Keychain and a vault, side by side
Put simply, Keychain protects the keys to your accounts and a vault protects your private files. Keychain syncs through iCloud so your passwords are everywhere you sign in. A vault keeps your files locked on the device behind a gesture or passcode that only you know. One is about getting into other services, the other is about keeping your own content out of the wrong hands.
They do not compete, and neither replaces the other. Storing a photo in a password manager is not something Keychain offers, and trusting a vault to autofill your bank login is not what a vault is for. Trying to make one tool do both jobs leaves a gap, which is why the right answer is usually to use each for what it is built to do.
Which one you need
For passwords and passkeys, iCloud Keychain is already on your iPhone and is a strong choice, so there is little reason to look elsewhere unless you want a cross platform manager. For sensitive photos and files, you need a vault, because that is exactly the data Keychain does not touch. Most people are best served by using both at once.

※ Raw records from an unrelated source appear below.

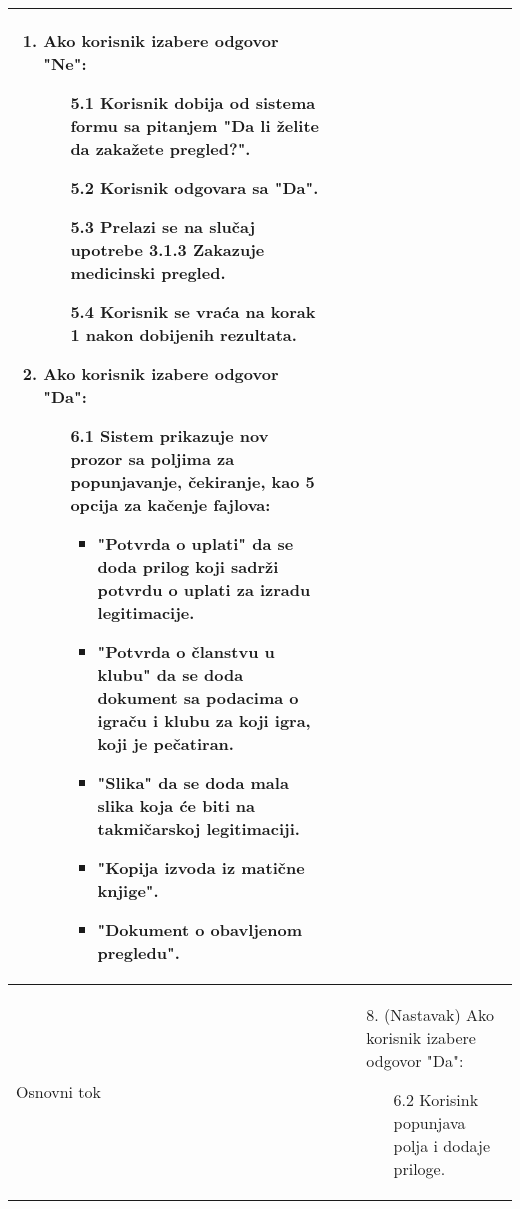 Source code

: \documentclass{article}
\begin{document}
\begin{longtable}{| p{} | p{} |}
\begin{enumerate}
                    \item Ako korisnik izabere odgovor "Ne":
                    \begin{enumerate}
                        \item[5.1] Korisnik dobija od sistema formu sa pitanjem "Da li želite da zakažete pregled?".
                        \item[5.2] Korisnik odgovara sa "Da".
                        \item[5.3] Prelazi se na slučaj upotrebe 3.1.3 Zakazuje medicinski pregled.
                        \item[5.4] Korisnik se vraća na korak 1 nakon dobijenih rezultata.
                    \end{enumerate}
                    \item Ako korisnik izabere odgovor "Da":
                    \begin{enumerate}
                        \item[6.1] Sistem prikazuje nov prozor sa poljima za popunjavanje, čekiranje, kao 5 opcija za kačenje fajlova:
                        \begin{itemize}
                            \item "Potvrda o uplati" da se doda prilog koji sadrži potvrdu o uplati za izradu legitimacije.
                            \item "Potvrda o članstvu u klubu" da se doda dokument sa podacima o igraču i klubu za koji igra, koji je pečatiran.
                            \item "Slika" da se doda mala slika koja će biti na takmičarskoj legitimaciji.
                            \item "Kopija izvoda iz matične knjige".
                            \item "Dokument o obavljenom pregledu".
                        \end{itemize}  
                    \end{enumerate}
                 \end{enumerate}\\
            \hline
                Osnovni tok &
                \begin{enumerate}
                    \item[8.] (Nastavak)  Ako korisnik izabere odgovor "Da":
                    \begin{enumerate}
                        \item[6.2] Korisink popunjava polja i dodaje priloge.

\end{enumerate}
\end{enumerate}
\end{longtable}
\end{document}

Vaultaire is built for the file side of that pairing. You draw a pattern on a five by five grid to generate an AES 256 key on the device, move your private photos and documents in, and delete the originals. There is no account and no cloud copy you did not ask for, so the files stay readable only to you, even if someone is holding your unlocked phone. Let Keychain handle your logins and let Vaultaire handle your files.
Related reading:
- iPhone Notes lock versus a photo vault
- Best photo vault apps for iPhone
- Are photo vault apps safe
- How to store tax documents on iPhone
Sources
- Apple Support: Set up iCloud Keychain
- Apple Support: Use the Passwords app on iPhone
- Apple Platform Security: iCloud Keychain overview
Frequently asked questions
Can iCloud Keychain store photos?
No. iCloud Keychain stores passwords, passkeys, Wi-Fi passwords, verification codes, and payment cards. It does not hold photos, videos, or documents. To keep files private you need an encrypted vault, which is built to lock files rather than credentials.
Is iCloud Keychain a vault?
Not in the file sense. iCloud Keychain is a password manager. It encrypts and syncs your credentials, but it has no place to put a photo or a document. A vault app is what encrypts those files, so the two tools serve different jobs.
Do I still need a vault if I use iCloud Keychain?
Yes, if you have sensitive photos or files. Keychain protects your logins, but it cannot store the files themselves. A vault encrypts your private photos and documents, which is the data Keychain leaves uncovered. Most people use both at the same time.
Can a vault app store my passwords?
Some vaults can hold secure notes, but a dedicated photo vault is focused on encrypting photos, videos, and documents. For passwords and passkeys, iCloud Keychain is purpose built and autofills them for you, so it is the better tool for credentials.